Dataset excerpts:

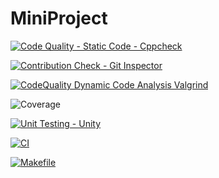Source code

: # MiniProject
[![Code Quality - Static Code - Cppcheck](https://github.com/DeepthiReddyGB/MiniProject/actions/workflows/cppcheck.yml/badge.svg)](https://github.com/DeepthiReddyGB/MiniProject/actions/workflows/cppcheck.yml)

[![Contribution Check - Git Inspector](https://github.com/DeepthiReddyGB/MiniProject/actions/workflows/gitinspector.yml/badge.svg)](https://github.com/DeepthiReddyGB/MiniProject/actions/workflows/gitinspector.yml)

[![CodeQuality Dynamic Code Analysis Valgrind](https://github.com/DeepthiReddyGB/MiniProject/actions/workflows/CodeQuality_Dynamic.yml/badge.svg)](https://github.com/DeepthiReddyGB/MiniProject/actions/workflows/CodeQuality_Dynamic.yml)

![Coverage](https://img.shields.io/badge/Coverage-96.11-brightgreen)

[![Unit Testing - Unity](https://github.com/DeepthiReddyGB/MiniProject/actions/workflows/unity.yml/badge.svg)](https://github.com/DeepthiReddyGB/MiniProject/actions/workflows/unity.yml)

[![CI](https://github.com/DeepthiReddyGB/MiniProject/actions/workflows/main.yml/badge.svg)](https://github.com/DeepthiReddyGB/MiniProject/actions/workflows/main.yml)

[![Makefile](https://github.com/DeepthiReddyGB/MiniProject/actions/workflows/Makefile.yml/badge.svg)](https://github.com/DeepthiReddyGB/MiniProject/actions/workflows/Makefile.yml)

• WHAT YOU NEED TO DO: Output each record above exactly as it stands, excluding all pictures.

• ANSWER TO THE EXERCISE:
Source code

: # MiniProject
[![Code Quality - Static Code - Cppcheck](https://github.com/DeepthiReddyGB/MiniProject/actions/workflows/cppcheck.yml/badge.svg)](https://github.com/DeepthiReddyGB/MiniProject/actions/workflows/cppcheck.yml)

[![Contribution Check - Git Inspector](https://github.com/DeepthiReddyGB/MiniProject/actions/workflows/gitinspector.yml/badge.svg)](https://github.com/DeepthiReddyGB/MiniProject/actions/workflows/gitinspector.yml)

[![CodeQuality Dynamic Code Analysis Valgrind](https://github.com/DeepthiReddyGB/MiniProject/actions/workflows/CodeQuality_Dynamic.yml/badge.svg)](https://github.com/DeepthiReddyGB/MiniProject/actions/workflows/CodeQuality_Dynamic.yml)

![Coverage](https://img.shields.io/badge/Coverage-96.11-brightgreen)

[![Unit Testing - Unity](https://github.com/DeepthiReddyGB/MiniProject/actions/workflows/unity.yml/badge.svg)](https://github.com/DeepthiReddyGB/MiniProject/actions/workflows/unity.yml)

[![CI](https://github.com/DeepthiReddyGB/MiniProject/actions/workflows/main.yml/badge.svg)](https://github.com/DeepthiReddyGB/MiniProject/actions/workflows/main.yml)

[![Makefile](https://github.com/DeepthiReddyGB/MiniProject/actions/workflows/Makefile.yml/badge.svg)](https://github.com/DeepthiReddyGB/MiniProject/actions/workflows/Makefile.yml)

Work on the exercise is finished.